小川 それもこれも、対話で対立を乗り越えたからこそ、なんですよね。
最近、TBSの「御上先生」という連続ドラマを録画して観てるんですが、ご覧になっている方いらっしゃいますか?
そこにね、「The personal is Political.」っていう言葉が出てくるんです。「プライベートで抱える悩みや問題は、すべて政治的である」っていう意味なんです。
和田 それって、フェミニズムのスローガン「個人的なことは政治的なこと」だと思います。
小川 そう。個人的なこと、私的なことも、すべては政治なんです。人は誰だって悩みや苦しさを抱えているはずで、その悩みや苦しみについて「これって、政治的なんだ」って思ってほしいんです。「辛いのは、自分が悪いんだ」「こんなことで悩んでるのは自分だけだ」なんて思わないでほしい。それはあなたの個人的な問題じゃなく、ちゃんと社会や政治とつながっている問題なんだと。

和田 まさに私の本のタイトル(『時給はいつも最低賃金、これって私のせいですか? 国会議員に聞いてみた。』)じゃないですか!
小川 ドラマの中ですごく印象に残っていることがあるんです。「教科書検定」について学園祭で取り上げるべきか否か、クラスの中で討論するシーンがあったんですよ。取り上げる結論に至ったのですが、そこまでの過程が興味深かった。
賛成派は「こういう問題はきちんと考え、議論するべきだ」という。他方の反対派は「こんなことを取り上げたら、文科省からにらまれる」「授業時間だって無駄になる」っていうのが論旨だった。

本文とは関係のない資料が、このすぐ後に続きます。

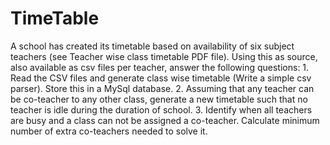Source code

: # TimeTable
A school has created its timetable based on availability of six subject teachers (see Teacher wise class timetable PDF file). Using this as source, also available as csv files per teacher, answer the following questions:  1. Read the CSV files and generate class wise timetable  (Write a simple csv parser). Store this in a MySql database.  2. Assuming that any teacher can be co-teacher to any other class, generate a new timetable such that no teacher is idle during the duration of school.  3. Identify when all teachers are busy and a class can not be assigned a co-teacher. Calculate minimum number of extra co-teachers needed to solve it.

意見が割れている生徒たちに向かって、教師役の松坂桃李さんが言うんです。
「では、反対派は賛成派の席に座りなさい。賛成派は反対派の席に座りなさい」。
それぞれ逆の意見の立場からディベートさせたんですよ。つまり、相手の立場や考え方、その理由を、お互いに想像し合って議論をする。これって、今の日本にも世界にも、欠落していることなんじゃないか。それがまさにドラマの中で展開されていたんです。
そしてドラマの中で生徒たちは、この議論を、格差社会など、社会のいろんな問題点にまで広げていく。
うちの党内も今、「給付か」「減税か」が課題になっている。じゃあ、同じように、お互いの立場を入れ替えてディベートしてみたらどうだろうかと。
大島 トランプとゼレンスキーにもやってもらったほうがいいですね(笑)
小川 プーチンもゼレンスキーも一回、ロシアから見たウクライナ、ウクライナから見たロシアを想像したほうがいい。逆の立場に立ってみる経験と訓練が、今の社会には欠落してるんですよ。
和田 文庫版で私が悩んでいた、私は正義なんだろうか?という問いかけを、自分にするのも大事かもしれません。